The fields ‘capturedon’ and ‘capturedby’ allow us to keep track of the last user to edit the row in the main table and when they did so (it represents when this row was captured). In the example above, the user John Jones originally set up the customer Malachi Smith as living in London, and he did this on October 1, 2021. (In the real world you will almost certainly use a datetime field for capturedon, rather than a date). Then, on October 7, 2021, Joanna Bloggs updated Malachi’s town to be Liverpool. 

Depending on the use case, you may need additional fields which are similar to capturedon and capturedby to be stored. For example, if you are using soft deletes, you may wish to have deletedon and deletedby. If you frequently need to access the creation properties of an object, it might make sense to have createdon and createdby in each table as well. If a data row might be replaced by another, having updatedon and updatedby might be needed to keep track of when a row is no longer in use. For more on data modeling choices, see this article.

The data in audit history tables should be displayed on a table by table basis. Attempting to display many or all audit history tables in one place risks performance problems - just as you wouldn’t try to display too many standard tables in one place.

Deletion

There are a few options for deletion, and this will depend heavily on the use case and client requirements. Using soft deletes with using a column ‘isdeleted’ or alternatively ‘deletedon’ and ‘deletedby’ has the benefit that the entire history of one table row can be traced in a single table.

Often when implementing auditing, there will be use of an events table so that not just changes to fields are recorded, but also events like approvals or receipt of documents. In such cases, deletion of rows can be stored in the same events table.

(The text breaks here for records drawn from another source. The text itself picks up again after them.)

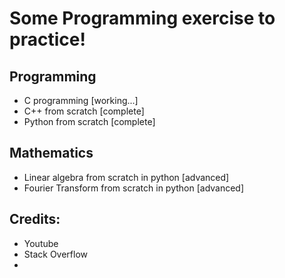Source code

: # Some Programming exercise to practice!

## Programming
- C programming [working...]
- C++ from scratch [complete]
- Python from scratch [complete]

## Mathematics 
- Linear algebra from scratch in python [advanced]
- Fourier Transform from scratch in python [advanced]



## Credits:
- Youtube
- Stack Overflow
- 
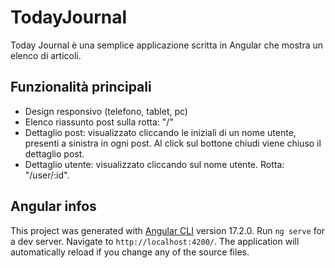 # TodayJournal
Today Journal è una semplice applicazione scritta in Angular che mostra un elenco di articoli.

## Funzionalità principali
 - Design responsivo (telefono, tablet, pc)
 - Elenco riassunto post sulla rotta: "/"
 - Dettaglio post: visualizzato cliccando le iniziali di un nome utente, presenti a sinistra in ogni post. Al click sul bottone chiudi viene chiuso il dettaglio post.
 - Dettaglio utente: visualizzato cliccando sul nome utente. Rotta: "/user/:id".


## Angular infos
This project was generated with [Angular CLI](https://github.com/angular/angular-cli) version 17.2.0.
Run `ng serve` for a dev server. Navigate to `http://localhost:4200/`. The application will automatically reload if you change any of the source files.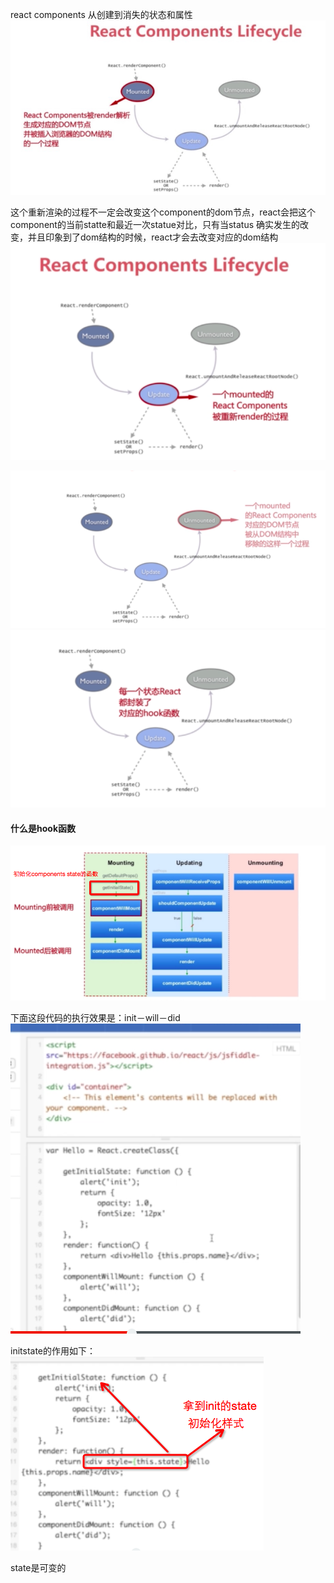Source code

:  react components 从创建到消失的状态和属性
![](component.png)

这个重新渲染的过程不一定会改变这个component的dom节点，react会把这个component的当前statte和最近一次statue对比，只有当status 确实发生的改变，并且印象到了dom结构的时候，react才会去改变对应的dom结构
![](component-1.png)

![](component-2.png)
![](component-3.png)
#### 什么是hook函数



![](component-4.png)

下面这段代码的执行效果是：init－will－did
![](component-5.png)

initstate的作用如下：
![](component-6.png)

state是可变的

A final option, when using hard deletes and when there is no generic events table, is to add a generic deletion table. This table requires auddeleteid, tablename, deletedid, deletedby and deletedon as fields. The field ‘auddeleteid’ is the primary key, tablename records the name of the table from which the deletion occurred, as a varchar, and deletedid is the primary key of the row that has been deleted. This can then be updated using a single process model.

Updating the Tables

The recommended way to update the history table is to use database triggers. It is possible to write triggers for each table (two are needed per table, one for update and one for create) which automatically populate the trail tables after an insert on the table (the create event) and after each update on the table. The trigger should check that the data has in fact changed before writing the event to the history table. This is achieved by using ‘NEW’ and ‘OLD’, as you can see in the customer_update trigger example below. 

The following code demonstrates how to create an insert trigger on the customer table example:

CREATE TRIGGER `customer_insert`
AFTER INSERT ON `customer`
FOR EACH ROW

INSERT INTO audcustomer (
	`customerid`,
	`firstname`,
	`lastname`,
	`town`,
	`country`,
	`capturedon`,
	`capturedby`
	)
VALUES (
	NEW.`customerid`,
	NEW.`firstname`,
	NEW.`lastname`,
	NEW.`town`,
	NEW.`country`,
	NEW.`capturedon`,
	NEW.`capturedby`
	);

The code for an update trigger would be as follows:

CREATE TRIGGER `customer_update` AFTER UPDATE ON `customer`
 FOR EACH ROW INSERT INTO `audcustomer` (
	`customerid`,
	`firstname`,
	`lastname`,
	`town`,
	`country`,
	`capturedon`,
	`capturedby`
	)
SELECT
	NEW.`customerid`,
	NEW.`firstname`,
	NEW.`lastname`,
	NEW.`town`,
	NEW.`country`,
	NEW.`capturedon`,
	NEW.`capturedby`
FROM DUAL
WHERE NOT (
		            OLD.`firstname` <=> NEW.`firstname`
			AND OLD.`lastname` <=> NEW.`lastname`
			AND OLD.`town` <=> NEW.`town`
			AND OLD.`country` <=> NEW.`country`
		)

We recommend using triggers, and we do not recommend using process models. Using process models for trail changes creates many more nodes in standard processes which are not necessary. Furthermore, using process models does not guarantee the sequence of events written to the audit table. If the processes are running concurrently and executed on different exec engines, the sequence of audit events will not always be linearizable.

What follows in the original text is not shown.